* [Task to complete]
Set down the full listing below word for word; pictures stay out of the copy.
[Input material Boundary: Start]
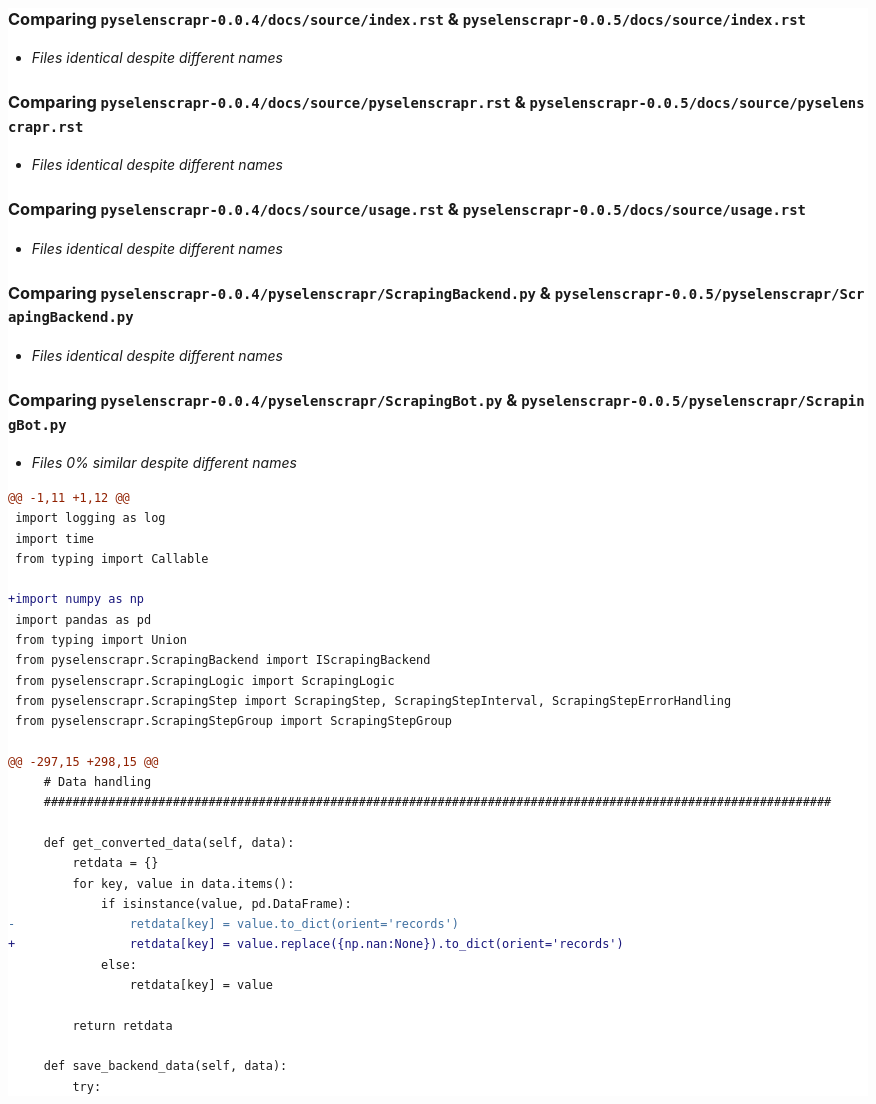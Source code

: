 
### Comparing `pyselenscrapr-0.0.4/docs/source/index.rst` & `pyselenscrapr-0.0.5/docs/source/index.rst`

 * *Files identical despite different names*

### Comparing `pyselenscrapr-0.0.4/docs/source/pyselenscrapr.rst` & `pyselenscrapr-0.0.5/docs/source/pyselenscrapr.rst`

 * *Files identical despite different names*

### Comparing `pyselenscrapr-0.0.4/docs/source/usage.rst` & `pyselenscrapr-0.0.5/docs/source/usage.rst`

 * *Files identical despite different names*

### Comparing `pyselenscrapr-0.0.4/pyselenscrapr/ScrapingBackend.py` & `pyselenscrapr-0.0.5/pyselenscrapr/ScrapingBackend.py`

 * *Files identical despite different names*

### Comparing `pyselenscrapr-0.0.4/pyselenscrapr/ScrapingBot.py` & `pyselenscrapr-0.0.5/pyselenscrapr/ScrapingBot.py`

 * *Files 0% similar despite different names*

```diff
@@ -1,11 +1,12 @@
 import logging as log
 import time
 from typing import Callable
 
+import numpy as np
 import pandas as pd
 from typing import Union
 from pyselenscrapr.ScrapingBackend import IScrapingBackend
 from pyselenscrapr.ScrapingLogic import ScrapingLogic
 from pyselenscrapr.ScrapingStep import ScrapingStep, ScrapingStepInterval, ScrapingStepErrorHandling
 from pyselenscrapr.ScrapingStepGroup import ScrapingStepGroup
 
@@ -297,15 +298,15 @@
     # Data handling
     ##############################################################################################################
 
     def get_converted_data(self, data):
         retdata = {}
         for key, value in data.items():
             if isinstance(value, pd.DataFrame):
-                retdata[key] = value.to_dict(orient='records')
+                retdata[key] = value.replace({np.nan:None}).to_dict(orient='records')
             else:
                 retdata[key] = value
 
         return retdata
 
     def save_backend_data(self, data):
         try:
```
[Input material Boundary: End]
* [Finished task]
Source code

: 
### Comparing `pyselenscrapr-0.0.4/docs/source/index.rst` & `pyselenscrapr-0.0.5/docs/source/index.rst`

 * *Files identical despite different names*

### Comparing `pyselenscrapr-0.0.4/docs/source/pyselenscrapr.rst` & `pyselenscrapr-0.0.5/docs/source/pyselenscrapr.rst`

 * *Files identical despite different names*

### Comparing `pyselenscrapr-0.0.4/docs/source/usage.rst` & `pyselenscrapr-0.0.5/docs/source/usage.rst`

 * *Files identical despite different names*

### Comparing `pyselenscrapr-0.0.4/pyselenscrapr/ScrapingBackend.py` & `pyselenscrapr-0.0.5/pyselenscrapr/ScrapingBackend.py`

 * *Files identical despite different names*

### Comparing `pyselenscrapr-0.0.4/pyselenscrapr/ScrapingBot.py` & `pyselenscrapr-0.0.5/pyselenscrapr/ScrapingBot.py`

 * *Files 0% similar despite different names*

```diff
@@ -1,11 +1,12 @@
 import logging as log
 import time
 from typing import Callable
 
+import numpy as np
 import pandas as pd
 from typing import Union
 from pyselenscrapr.ScrapingBackend import IScrapingBackend
 from pyselenscrapr.ScrapingLogic import ScrapingLogic
 from pyselenscrapr.ScrapingStep import ScrapingStep, ScrapingStepInterval, ScrapingStepErrorHandling
 from pyselenscrapr.ScrapingStepGroup import ScrapingStepGroup
 
@@ -297,15 +298,15 @@
     # Data handling
     ##############################################################################################################
 
     def get_converted_data(self, data):
         retdata = {}
         for key, value in data.items():
             if isinstance(value, pd.DataFrame):
-                retdata[key] = value.to_dict(orient='records')
+                retdata[key] = value.replace({np.nan:None}).to_dict(orient='records')
             else:
                 retdata[key] = value
 
         return retdata
 
     def save_backend_data(self, data):
         try:
```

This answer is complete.